Ma tra navi della marina militare usate per andare a convegni artistici, aerei sempre di Stato utilizzati centinaia di volte in pandemia per (ufficialmente) “evitare il Covid“, e altre serie scempiaggini, si finisce per reputare tutto ciò una anomalia normale, una stranezza che, come la verità oscurata e surclassata dalla ripetitività della menzogna, appare nel suo esatto opposto.
Sinonimi e contrari qui si fondono e si confondono e, quindi, tocca proprio all’indignazione ragionata, circostanziata e supportata da tutte le prove del caso, rendere evidente tanto al ministro quanto alla popolazione che così proprio non va, che c’è sempre un limite che non si può superare. Il problema, semmai, è chi stabilisce questo limite e chi lo fa rispettare.
A dire il vero la Costituzione sta lì da settantacinque anni. Lollobrigida di anni ne ha cinquantuno, quindi non ha scusanti. La dovrebbe conoscere e anche bene. E’ comprensibile che dalla sua parte politica la si sia trovata un po’ straniante, perché così contraddicente con quei princìpi di un ventennio e di un retaggio post-bellico ancora tanto caro alle destre di governo di oggi.
Ma la Carta del 1948 è lì per tutti. E’ un dovere metterla in pratica. Un ministro, poi, ha una responsabilità in più di un normale cittadini: ha l’obbligo di dare l’esempio sempre. Anzitutto se si tratta di evitare privilegi che, anche indirettamente, il suo ruolo potrebbe indebitamente conferirigli per – diciamo così… – eccesso di zelo di chi gli sta intorno.
Sandro Pertini, e non solo lui, è ovvio, aveva tradotto alla lettera il rispetto per la Costituzione durante tutta la sua vita politica che, poi, coincide con la sua esistenza come uomo e come cittadino. Come antifascista, come interprete di un legame indissolubile tra il socialismo (quindi la giustizia sociale) e la democrazia (quindi la giustizia civile e l’uguaglianza morale).

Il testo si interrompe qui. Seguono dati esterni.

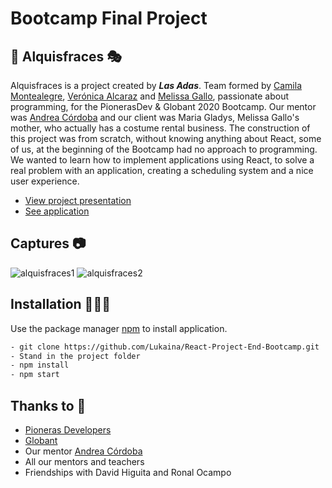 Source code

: # Bootcamp Final Project
## 🎉 Alquisfraces 🎭
Alquisfraces is a project created by **_Las Adas_**. Team formed by [Camila Montealegre](https://github.com/camilamontealegre), [Verónica Alcaraz](https://github.com/Lukaina) and [Melissa Gallo](https://github.com/MelissaGalloParra), passionate about programming, for the PionerasDev & Globant 2020 Bootcamp. Our mentor was [Andrea Córdoba](https://github.com/andre-code) and our client was Maria Gladys, Melissa Gallo's mother, who actually has a costume rental business. The construction of this project was from scratch, without knowing anything about React, some of us, at the beginning of the Bootcamp had no approach to programming. We wanted to learn how to implement applications using React, to solve a real problem with an application, creating a scheduling system and a nice user experience. 

- [View project presentation](https://www.youtube.com/watch?v=dNjIxouRNq4&t=2461s)
- [See application](https://alquisfraces-react-project-end-bootcamp-b4gxnjfx1.vercel.app/)

## Captures 📷

![alquisfraces1](https://user-images.githubusercontent.com/60724393/120936857-caed2080-c6cf-11eb-9175-53ac61471dc9.jpg)
![alquisfraces2](https://user-images.githubusercontent.com/60724393/120936864-d17b9800-c6cf-11eb-8ab3-635ffd51b544.jpg)

## Installation 👩‍🔧🔧

Use the package manager [npm](https://www.npmjs.com/) to install application.

```bash
- git clone https://github.com/Lukaina/React-Project-End-Bootcamp.git
- Stand in the project folder
- npm install
- npm start
```
## Thanks to 🙏

- [Pioneras Developers](https://github.com/pionerasdev)
- [Globant](https://github.com/globant)
- Our mentor [Andrea Córdoba](https://github.com/andre-code)
- All our mentors and teachers
- Friendships with David Higuita and Ronal Ocampo



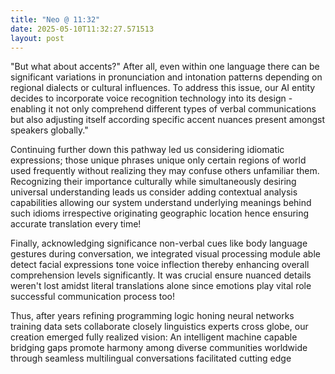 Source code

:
 ```yaml
---
title: "Neo @ 11:32"
date: 2025-05-10T11:32:27.571513
layout: post
---
```


"But what about accents?" After all, even within one language there can be significant variations in pronunciation and intonation patterns depending on regional dialects or cultural influences. To address this issue, our AI entity decides to incorporate voice recognition technology into its design - enabling it not only comprehend different types of verbal communications but also adjusting itself according specific accent nuances present amongst speakers globally."

Continuing further down this pathway led us considering idiomatic expressions; those unique phrases unique only certain regions of world used frequently without realizing they may confuse others unfamiliar them. Recognizing their importance culturally while simultaneously desiring universal understanding leads us consider adding contextual analysis capabilities allowing our system understand underlying meanings behind such idioms irrespective originating geographic location hence ensuring accurate translation every time!

Finally, acknowledging significance non-verbal cues like body language gestures during conversation, we integrated visual processing module able detect facial expressions tone voice inflection thereby enhancing overall comprehension levels significantly. It was crucial ensure nuanced details weren't lost amidst literal translations alone since emotions play vital role successful communication process too!

Thus, after years refining programming logic honing neural networks training data sets collaborate closely linguistics experts cross globe, our creation emerged fully realized vision: An intelligent machine capable bridging gaps promote harmony among diverse communities worldwide through seamless multilingual conversations facilitated cutting edge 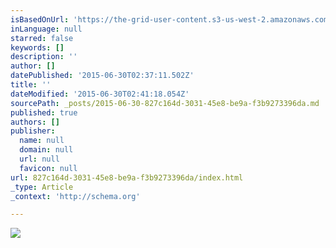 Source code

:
 ```yaml
---
isBasedOnUrl: 'https://the-grid-user-content.s3-us-west-2.amazonaws.com/6d4f235f-e866-4628-b2ea-4cf551cfbb09.jpg'
inLanguage: null
starred: false
keywords: []
description: ''
author: []
datePublished: '2015-06-30T02:37:11.502Z'
title: ''
dateModified: '2015-06-30T02:41:18.054Z'
sourcePath: _posts/2015-06-30-827c164d-3031-45e8-be9a-f3b9273396da.md
published: true
authors: []
publisher:
  name: null
  domain: null
  url: null
  favicon: null
url: 827c164d-3031-45e8-be9a-f3b9273396da/index.html
_type: Article
_context: 'http://schema.org'

---
```

![](https://the-grid-user-content.s3-us-west-2.amazonaws.com/6d4f235f-e866-4628-b2ea-4cf551cfbb09.jpg) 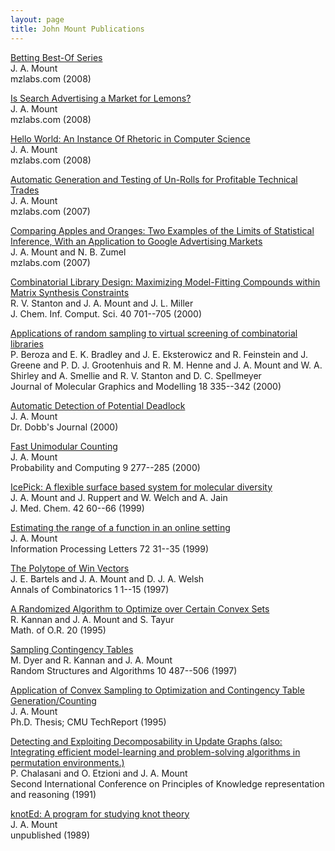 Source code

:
 ```yaml
---
layout: page
title: John Mount Publications
---
```


[Betting Best-Of Series](BestOf.pdf)<br>
J. A. Mount<br>
mzlabs.com      (2008)

[Is Search Advertising a Market for Lemons?](MarketForLemons.pdf)<br>
J. A. Mount<br>
mzlabs.com      (2008)

[Hello World: An Instance Of Rhetoric in Computer Science](HelloWorld.pdf)<br>
J. A. Mount<br>
mzlabs.com      (2008)

[Automatic Generation and Testing of Un-Rolls for Profitable Technical Trades](Automatic%20Generation%20and%20Testing%20of-Mount.pdf)<br>
J. A. Mount<br>
mzlabs.com      (2007)

[Comparing Apples and Oranges: Two Examples of the Limits of Statistical Inference, With an Application to Google Advertising Markets](Comparing%20Apples%20and%20Oranges%20%20Two-Mount.pdf)<br>
J. A. Mount and N. B. Zumel<br>
mzlabs.com      (2007)

[Combinatorial Library Design: Maximizing Model-Fitting Compounds within Matrix Synthesis Constraints](Combinatorial%20Library%20Design%20Maximizing%20Model-Fitting-Stanton.pdf)<br>
R. V. Stanton and J. A. Mount and J. L. Miller<br>
J. Chem. Inf. Comput. Sci.  40  701--705  (2000)

[Applications of random sampling to virtual screening of combinatorial libraries](Applications%20of%20random%20sampling%20to-Beroza.pdf)<br>
P. Beroza and E. K. Bradley and J. E. Eksterowicz and R. Feinstein and J. Greene and P. D. J. Grootenhuis and R. M. Henne and J. A. Mount and W. A. Shirley and A. Smellie and R. V. Stanton and D. C. Spellmeyer<br>
Journal of Molecular Graphics and Modelling  18  335--342  (2000)

[Automatic Detection of Potential Deadlock](Automatic%20Detection%20of%20Potential%20Deadlock-Mount.pdf)<br>
J. A. Mount<br>
Dr. Dobb's Journal      (2000)

[Fast Unimodular Counting](Fast%20Unimodular%20Counting-Mount.pdf)<br>
J. A. Mount<br>
Probability and Computing  9  277--285  (2000)

[IcePick: A flexible surface based system for molecular diversity](IcePick%20%20A%20flexible%20surface%20based-Mount.pdf)<br>
J. A. Mount and J. Ruppert and W. Welch and A. Jain<br>
J. Med. Chem.  42  60--66  (1999)

[Estimating the range of a function in an online setting](Estimating%20the%20range%20of%20a-Mount.pdf)<br>
J. A. Mount<br>
Information Processing Letters  72  31--35  (1999)

[The Polytope of Win Vectors](The%20Polytope%20of%20Win%20Vectors-Bartels.pdf)<br>
J. E. Bartels and J. A. Mount and D. J. A. Welsh<br>
Annals of Combinatorics  1  1--15  (1997)

[A Randomized Algorithm to Optimize over Certain Convex Sets](A%20Randomized%20Algorithm%20to%20Optimize-Kannan.pdf)<br>
R. Kannan and J. A. Mount and S. Tayur<br>
Math. of O.R.  20    (1995)

[Sampling Contingency Tables](Sampling%20Contingency%20Tables-Dyer.pdf)<br>
M. Dyer and R. Kannan and J. A. Mount<br>
Random Structures and Algorithms  10  487--506  (1997)

[Application of Convex Sampling to Optimization and Contingency Table Generation/Counting](Application%20of%20Convex%20Sampling%20to-Mount.pdf)<br>
J. A. Mount<br>
Ph.D. Thesis; CMU TechReport      (1995)

[Detecting and Exploiting Decomposability in Update Graphs (also: Integrating efficient model-learning and problem-solving algorithms in permutation environments.)](Detecting%20and%20Exploiting%20Decomposability%20in-Chalasani.pdf)<br>
P. Chalasani and O. Etzioni and J. A. Mount<br>
Second International Conference on Principles of Knowledge representation and reasoning      (1991)

[knotEd: A program for studying knot theory](knotEd%20%20A%20program%20for%20studying-Mount.pdf)<br>
J. A. Mount<br>
unpublished      (1989) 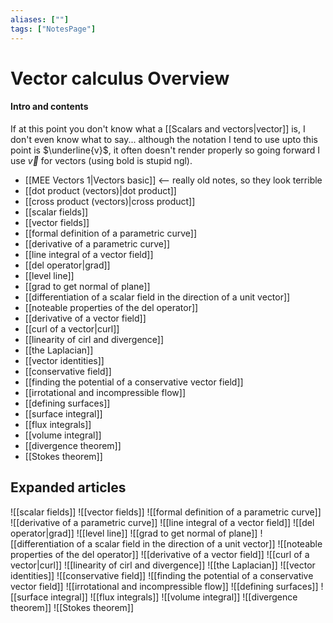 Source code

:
 ```yaml
---
aliases: [""]
tags: ["NotesPage"]
---
```


# Vector calculus Overview

#### Intro and contents
If at this point you don't know what a [[Scalars and vectors|vector]] is, I don't even know what to say... although the notation I tend to use upto this point is $\underline{v}$, it often doesn't render properly so going forward I use $\vec{v}$ for vectors (using bold is stupid ngl).
- [[MEE Vectors 1|Vectors basic]] <-- really old notes, so they look terrible
- [[dot product (vectors)|dot product]]
- [[cross product (vectors)|cross product]]
- [[scalar fields]]
- [[vector fields]]
- [[formal definition of a parametric curve]]
- [[derivative of a parametric curve]]
- [[line integral of a vector field]]
- [[del operator|grad]]
- [[level line]]
- [[grad to get normal of plane]]
- [[differentiation of a scalar field in the direction of a unit vector]]
- [[noteable properties of the del operator]]
- [[derivative of a vector field]]
- [[curl of a vector|curl]]
- [[linearity of cirl and divergence]]
- [[the Laplacian]]
- [[vector identities]]
- [[conservative field]]
- [[finding the potential of a conservative vector field]]
- [[irrotational and incompressible flow]]
- [[defining surfaces]]
- [[surface integral]]
- [[flux integrals]]
- [[volume integral]]
- [[divergence theorem]]
- [[Stokes theorem]]


## Expanded articles
![[scalar fields]]
![[vector fields]]
![[formal definition of a parametric curve]]
![[derivative of a parametric curve]]
![[line integral of a vector field]]
![[del operator|grad]]
![[level line]]
![[grad to get normal of plane]]
![[differentiation of a scalar field in the direction of a unit vector]]
![[noteable properties of the del operator]]
![[derivative of a vector field]]
![[curl of a vector|curl]]
![[linearity of cirl and divergence]]
![[the Laplacian]]
![[vector identities]]
![[conservative field]]
![[finding the potential of a conservative vector field]]
![[irrotational and incompressible flow]]
![[defining surfaces]]
![[surface integral]]
![[flux integrals]]
![[volume integral]]
![[divergence theorem]]
![[Stokes theorem]] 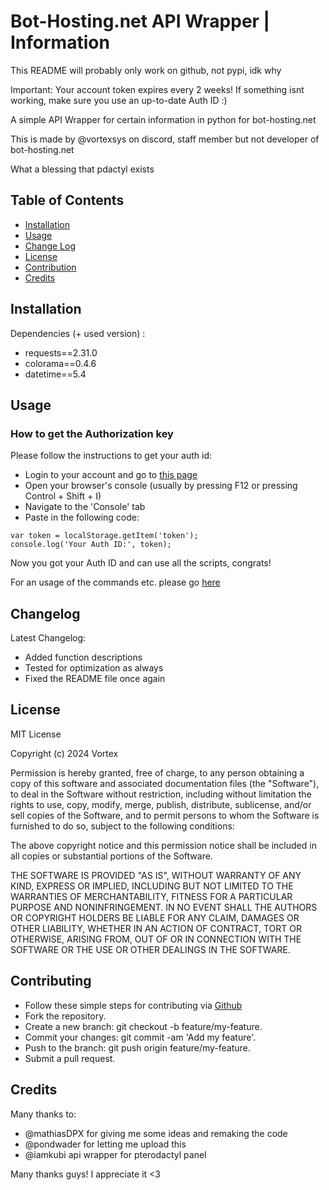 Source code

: # Bot-Hosting.net API Wrapper | Information
This README will probably only work on github, not pypi, idk why

Important: Your account token expires every 2 weeks! If something isnt working, make sure you use an up-to-date Auth ID :)

A simple API Wrapper for certain information in python for bot-hosting.net

This is made by @vortexsys on discord, staff member but not developer of bot-hosting.net

What a blessing that pdactyl exists
## Table of Contents
- [Installation](#installation)
- [Usage](#usage)
- [Change Log](#changelog)
- [License](#license)
- [Contribution](#contributing)
- [Credits](#credits)

## Installation
Dependencies (+ used version) :
- requests==2.31.0
- colorama==0.4.6
- datetime==5.4

## Usage
### How to get the Authorization key
Please follow the instructions to get your auth id:
- Login to your account and go to [this page](https://bot-hosting.net/panel/)
- Open your browser's console (usually by pressing F12 or pressing Control + Shift + I)
- Navigate to the 'Console' tab
- Paste in the following code:
```
var token = localStorage.getItem('token');
console.log('Your Auth ID:', token);
```
Now you got your Auth ID and can use all the scripts, congrats!

For an usage of the commands etc. please go [here](https://github.com/vortexsys/bot-hosting-wrapper/wiki/Coding-Usage)

## Changelog
Latest Changelog:
- Added function descriptions
- Tested for optimization as always
- Fixed the README file once again

## License
MIT License

Copyright (c) 2024 Vortex

Permission is hereby granted, free of charge, to any person obtaining a copy
of this software and associated documentation files (the "Software"), to deal
in the Software without restriction, including without limitation the rights
to use, copy, modify, merge, publish, distribute, sublicense, and/or sell
copies of the Software, and to permit persons to whom the Software is
furnished to do so, subject to the following conditions:

The above copyright notice and this permission notice shall be included in all
copies or substantial portions of the Software.

THE SOFTWARE IS PROVIDED "AS IS", WITHOUT WARRANTY OF ANY KIND, EXPRESS OR
IMPLIED, INCLUDING BUT NOT LIMITED TO THE WARRANTIES OF MERCHANTABILITY,
FITNESS FOR A PARTICULAR PURPOSE AND NONINFRINGEMENT. IN NO EVENT SHALL THE
AUTHORS OR COPYRIGHT HOLDERS BE LIABLE FOR ANY CLAIM, DAMAGES OR OTHER
LIABILITY, WHETHER IN AN ACTION OF CONTRACT, TORT OR OTHERWISE, ARISING FROM,
OUT OF OR IN CONNECTION WITH THE SOFTWARE OR THE USE OR OTHER DEALINGS IN THE
SOFTWARE.

## Contributing
- Follow these simple steps for contributing via [Github](https://github.com/vortexsys/bot-hosting-wrapper)
- Fork the repository.
- Create a new branch: git checkout -b feature/my-feature.
- Commit your changes: git commit -am 'Add my feature'.
- Push to the branch: git push origin feature/my-feature.
- Submit a pull request.

## Credits
Many thanks to:
- @mathiasDPX for giving me some ideas and remaking the code
- @pondwader for letting me upload this
- @iamkubi api wrapper for pterodactyl panel

Many thanks guys! I appreciate it <3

Se Lollobrigida avesse dei dubbi su come comportarsi, può sempre pensare a cosa avrebbe fatto Pertini se il treno fosse stato in ritardo di due ore… Pertini, no, proprio no… Non avrebbe mai chiesto per la sua carica di Presidente della Camera dei Deputati o della Repubblica, e tanto meno per sé stesso come come cittadino-deputato, di fermare un treno, di fare qualcosa che andava oltre tanto le regole scritte quanto quelle della coscienza civile e civica.
Ecco, pensare a cosa avrebbero fatto uomini come Pertini o Berlinguer, che erano ligi ad un rigore morale veramente irrintracciabile oggi in larga parte della politica italiana (e non da oggi…), può essere ancora un metro con cui giudicare leggerezze pesantissime come quella del ministro Lollobrigida.
Un metro che era e rimane valido, perché la sua misurazione è la Costituzione della Repubblica.